# What you need to do
Only lines with the word "MemoryListBucket" belong in the answer; copy them from the records below.

== Input records ==

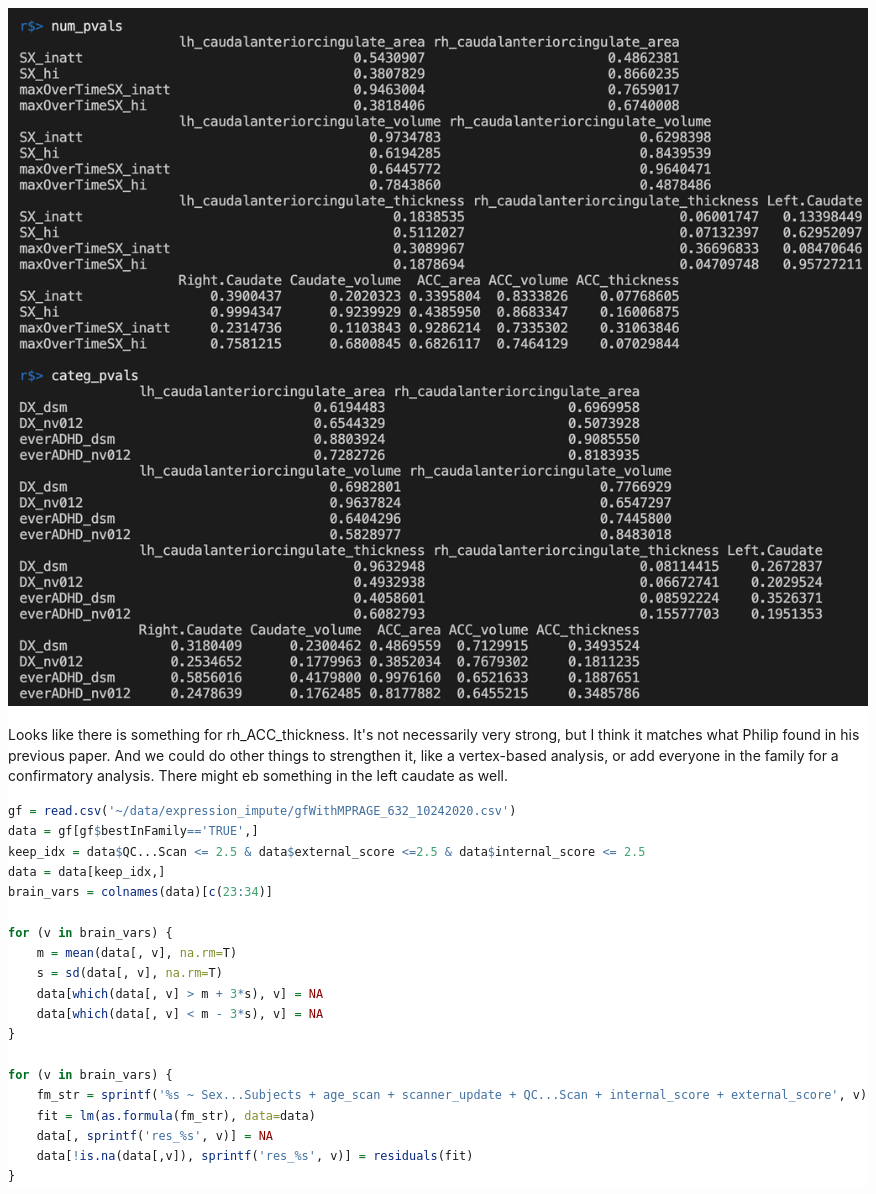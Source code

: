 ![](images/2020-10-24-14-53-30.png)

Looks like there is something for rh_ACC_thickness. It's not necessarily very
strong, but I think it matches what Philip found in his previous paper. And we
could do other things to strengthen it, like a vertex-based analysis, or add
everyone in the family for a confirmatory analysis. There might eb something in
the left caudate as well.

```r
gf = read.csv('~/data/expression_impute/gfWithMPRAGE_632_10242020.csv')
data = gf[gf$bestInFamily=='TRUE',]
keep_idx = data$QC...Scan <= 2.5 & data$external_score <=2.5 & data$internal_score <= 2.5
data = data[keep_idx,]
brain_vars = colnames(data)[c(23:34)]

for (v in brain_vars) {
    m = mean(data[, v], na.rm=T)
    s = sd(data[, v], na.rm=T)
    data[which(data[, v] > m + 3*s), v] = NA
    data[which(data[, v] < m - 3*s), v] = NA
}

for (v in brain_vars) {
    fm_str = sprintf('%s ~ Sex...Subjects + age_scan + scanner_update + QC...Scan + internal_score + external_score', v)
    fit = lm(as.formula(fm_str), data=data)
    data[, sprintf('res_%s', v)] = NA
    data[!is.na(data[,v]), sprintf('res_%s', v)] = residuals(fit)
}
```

===
== Input records ==

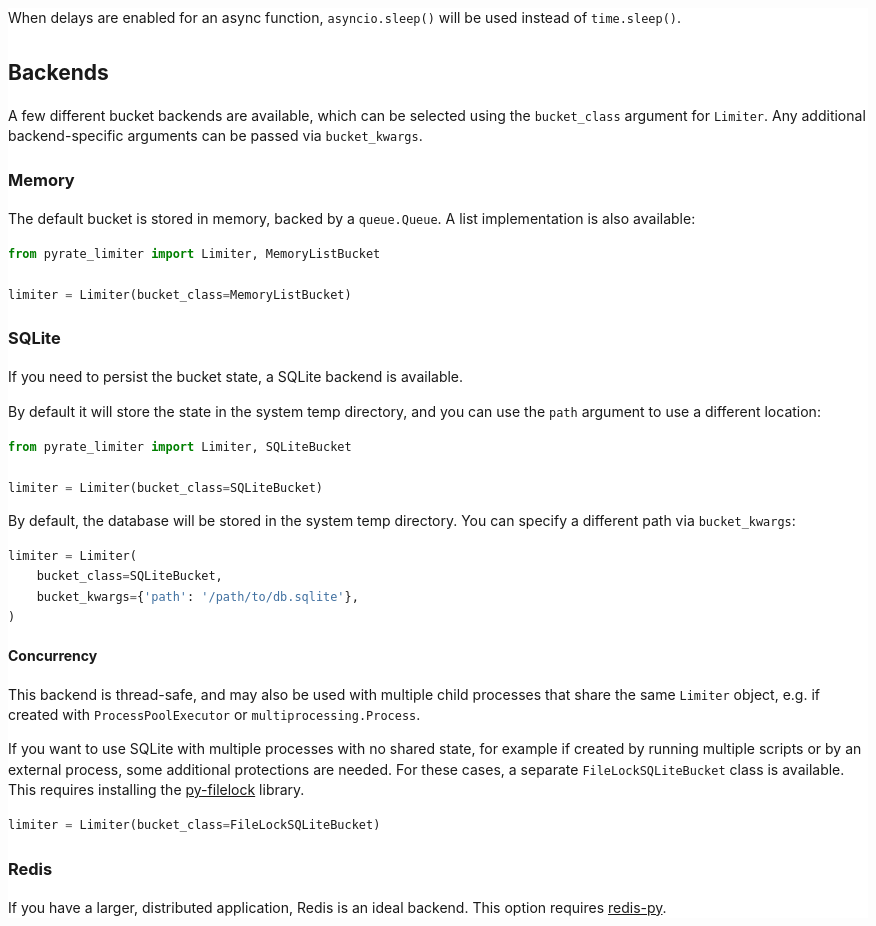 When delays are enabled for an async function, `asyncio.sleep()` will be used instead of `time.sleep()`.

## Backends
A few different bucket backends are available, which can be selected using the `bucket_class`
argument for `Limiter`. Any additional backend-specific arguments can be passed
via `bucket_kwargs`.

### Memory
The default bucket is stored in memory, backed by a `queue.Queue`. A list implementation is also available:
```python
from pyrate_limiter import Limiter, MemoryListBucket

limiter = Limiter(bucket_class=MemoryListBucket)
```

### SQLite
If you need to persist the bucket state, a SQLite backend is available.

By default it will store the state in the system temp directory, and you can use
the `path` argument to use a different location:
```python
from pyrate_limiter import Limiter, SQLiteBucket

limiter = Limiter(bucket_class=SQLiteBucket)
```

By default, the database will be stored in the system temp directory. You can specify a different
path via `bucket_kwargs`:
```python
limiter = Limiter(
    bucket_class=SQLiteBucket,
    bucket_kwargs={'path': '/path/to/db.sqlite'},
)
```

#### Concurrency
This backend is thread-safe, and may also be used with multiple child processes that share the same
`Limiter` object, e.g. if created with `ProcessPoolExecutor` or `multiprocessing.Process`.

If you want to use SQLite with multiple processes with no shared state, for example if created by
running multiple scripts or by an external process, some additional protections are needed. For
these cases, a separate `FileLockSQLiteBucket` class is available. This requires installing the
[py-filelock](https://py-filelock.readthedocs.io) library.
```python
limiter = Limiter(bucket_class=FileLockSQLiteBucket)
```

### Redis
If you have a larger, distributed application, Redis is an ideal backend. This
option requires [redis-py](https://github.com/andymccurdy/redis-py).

===
== Input records ==

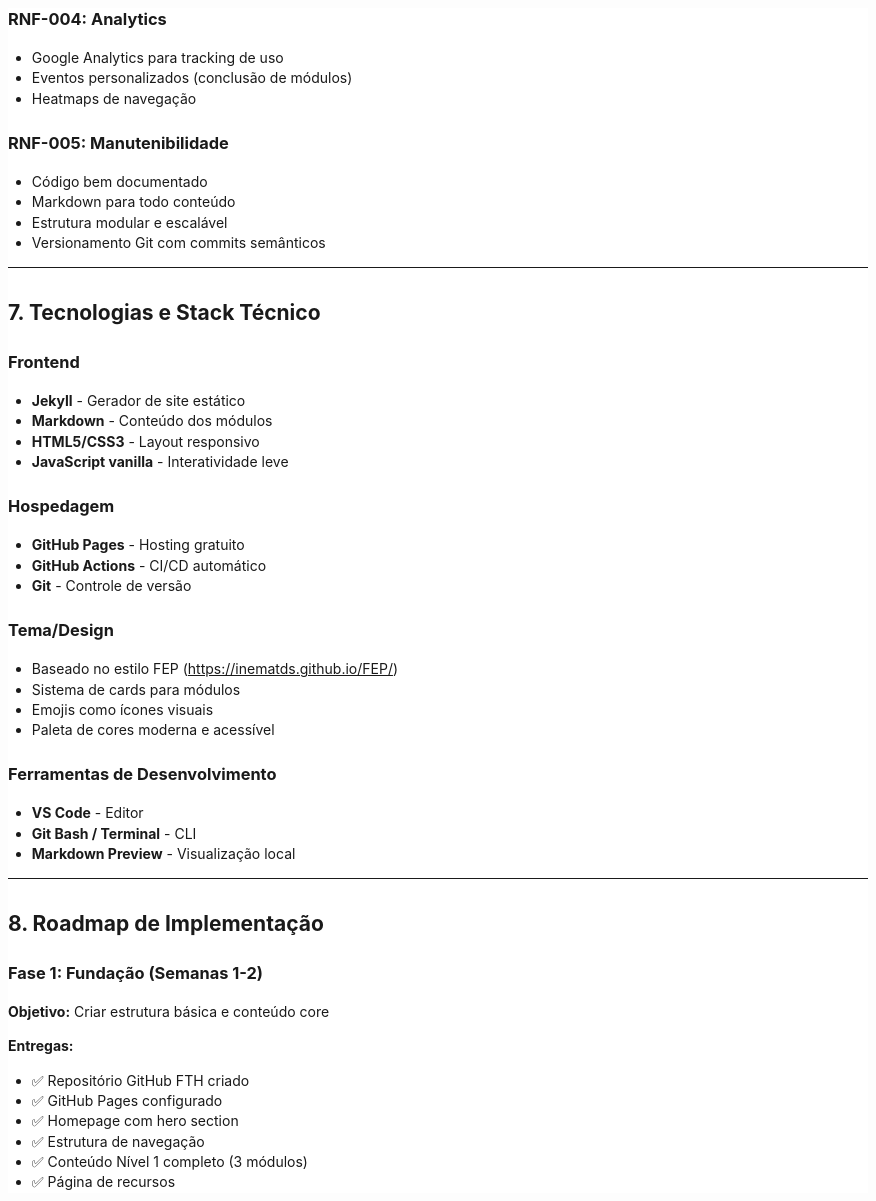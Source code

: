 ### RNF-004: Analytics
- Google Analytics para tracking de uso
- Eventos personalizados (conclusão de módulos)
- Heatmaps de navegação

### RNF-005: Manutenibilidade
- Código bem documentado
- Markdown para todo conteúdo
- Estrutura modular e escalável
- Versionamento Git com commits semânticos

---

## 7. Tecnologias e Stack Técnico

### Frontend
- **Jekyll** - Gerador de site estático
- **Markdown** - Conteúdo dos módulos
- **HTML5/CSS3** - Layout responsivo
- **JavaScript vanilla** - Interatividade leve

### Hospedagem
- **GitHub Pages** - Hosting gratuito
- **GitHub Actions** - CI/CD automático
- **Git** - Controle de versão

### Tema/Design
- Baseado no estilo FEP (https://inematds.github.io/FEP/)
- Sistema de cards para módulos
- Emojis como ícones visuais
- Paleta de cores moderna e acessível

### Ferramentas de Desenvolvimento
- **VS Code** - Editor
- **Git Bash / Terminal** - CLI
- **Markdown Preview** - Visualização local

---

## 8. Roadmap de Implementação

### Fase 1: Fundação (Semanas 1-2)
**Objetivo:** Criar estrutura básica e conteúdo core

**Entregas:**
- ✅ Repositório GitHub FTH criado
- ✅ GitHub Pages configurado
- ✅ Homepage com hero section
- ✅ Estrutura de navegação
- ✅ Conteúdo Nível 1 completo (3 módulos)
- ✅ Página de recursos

===

# Finished task
from pyrate_limiter import Limiter, MemoryListBucket
limiter = Limiter(bucket_class=MemoryListBucket)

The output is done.